Abstract
Objective
To investigate the usefulness of preimplantation genetic diagnosis (PGD) based on mutated allele revealed by sequencing with aneuploidy and linkage analyses (MARSALA) for a pedigree with X-linked retinitis pigmentosa (XLRP).
Methods
One pathogenic mutation (c.494G > A) of the retinitis pigmentosa GTPase regulator (RPGR) gene was identified in a pedigree affected by XLRP. Then, PGD was carried out for the couple, of which the wife was an XLRP carrier. Three blastocysts were biopsied and then MARSALA was performed by next-generation sequencing (NGS). Prenatal diagnosis was also carried out to confirm the PGD results.
Results
Three blastocysts were all unaffected. Then, one of the embryos was chosen randomly to be transferred, and the pregnancy was acquired successfully. The results of prenatal diagnosis were consistent with the PGD results. The fetus did not carry RPGR mutation (c.494G > A) and had normal chromosome karyotype. As a result, a healthy baby free of XLRP condition was born.
Conclusion
The PGD method based on MARSALA was established and applied to a family with XLRP successfully. MARSALA will be a valid tool, not only for XLRP families but also for families affected with other monogenetic disorders, to prevent transmission of the genetic disease from parents to offspring.

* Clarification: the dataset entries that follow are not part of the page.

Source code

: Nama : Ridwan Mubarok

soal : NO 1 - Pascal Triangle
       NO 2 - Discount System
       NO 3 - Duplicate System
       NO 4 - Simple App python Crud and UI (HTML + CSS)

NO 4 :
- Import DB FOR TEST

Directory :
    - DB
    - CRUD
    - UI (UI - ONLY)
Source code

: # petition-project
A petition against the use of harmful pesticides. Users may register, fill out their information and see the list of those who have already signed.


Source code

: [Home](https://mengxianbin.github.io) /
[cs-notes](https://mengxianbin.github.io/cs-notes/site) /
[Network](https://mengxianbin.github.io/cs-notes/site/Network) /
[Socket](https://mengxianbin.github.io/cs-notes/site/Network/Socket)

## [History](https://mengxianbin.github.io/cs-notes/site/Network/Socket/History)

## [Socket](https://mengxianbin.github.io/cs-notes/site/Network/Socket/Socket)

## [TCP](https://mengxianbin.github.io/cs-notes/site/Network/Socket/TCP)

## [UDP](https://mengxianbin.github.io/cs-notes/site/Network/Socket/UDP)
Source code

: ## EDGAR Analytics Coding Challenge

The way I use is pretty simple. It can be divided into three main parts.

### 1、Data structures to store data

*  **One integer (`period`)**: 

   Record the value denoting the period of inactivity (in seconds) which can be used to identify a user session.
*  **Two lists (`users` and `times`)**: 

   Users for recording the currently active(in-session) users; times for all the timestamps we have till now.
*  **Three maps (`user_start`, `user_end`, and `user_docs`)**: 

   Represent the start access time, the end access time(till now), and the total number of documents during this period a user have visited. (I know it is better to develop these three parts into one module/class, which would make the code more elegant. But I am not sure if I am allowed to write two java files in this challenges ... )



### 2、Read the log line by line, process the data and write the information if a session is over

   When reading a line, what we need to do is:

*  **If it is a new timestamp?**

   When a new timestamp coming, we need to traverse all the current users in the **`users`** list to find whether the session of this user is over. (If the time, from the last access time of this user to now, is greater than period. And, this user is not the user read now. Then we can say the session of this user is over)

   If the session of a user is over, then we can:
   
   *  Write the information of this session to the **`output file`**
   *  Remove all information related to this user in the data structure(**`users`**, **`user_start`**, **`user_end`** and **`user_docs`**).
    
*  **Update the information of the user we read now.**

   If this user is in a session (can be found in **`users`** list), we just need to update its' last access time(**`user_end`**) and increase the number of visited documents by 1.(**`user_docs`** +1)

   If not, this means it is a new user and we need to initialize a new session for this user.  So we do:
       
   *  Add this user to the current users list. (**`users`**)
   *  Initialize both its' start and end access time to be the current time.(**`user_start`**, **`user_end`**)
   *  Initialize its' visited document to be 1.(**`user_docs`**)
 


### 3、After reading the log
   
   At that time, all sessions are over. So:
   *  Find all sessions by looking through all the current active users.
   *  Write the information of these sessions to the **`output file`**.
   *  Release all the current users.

Keywords: X-linked retinitis pigmentosa, Preimplantation genetic diagnosis, RPGR, Next-generation sequencing, MARSALA
Introduction
Retinitis pigmentosa (RP) is a heterogeneous set of inherited retinal degenerative diseases affecting 1 in 3000–4000 people worldwide with many disease-causing genes and highly varied clinical consequences [1]. RP is characterized by progressive devolution of the retina resulting in progressive visual loss. Usually, disease duration of RP covers multiple decades. Symptoms include abnormal results of electroretinogram, night blindness, diminishing visual fields, and complete blindness ultimately. The mode of inheritance can be autosomal dominant, autosomal recessive, or X-linked manner. To date, X-linked retinitis pigmentosa (XLRP) accounts for 15% of all RP cases, and represents the most severe subtype of this disease [2, 3]. Among all the related genes, mutations in the retinitis pigmentosa GTPase regulator (RPGR) gene and RP2 gene are the most common causes, accounting for over 80% of all XLRP cases [4, 5].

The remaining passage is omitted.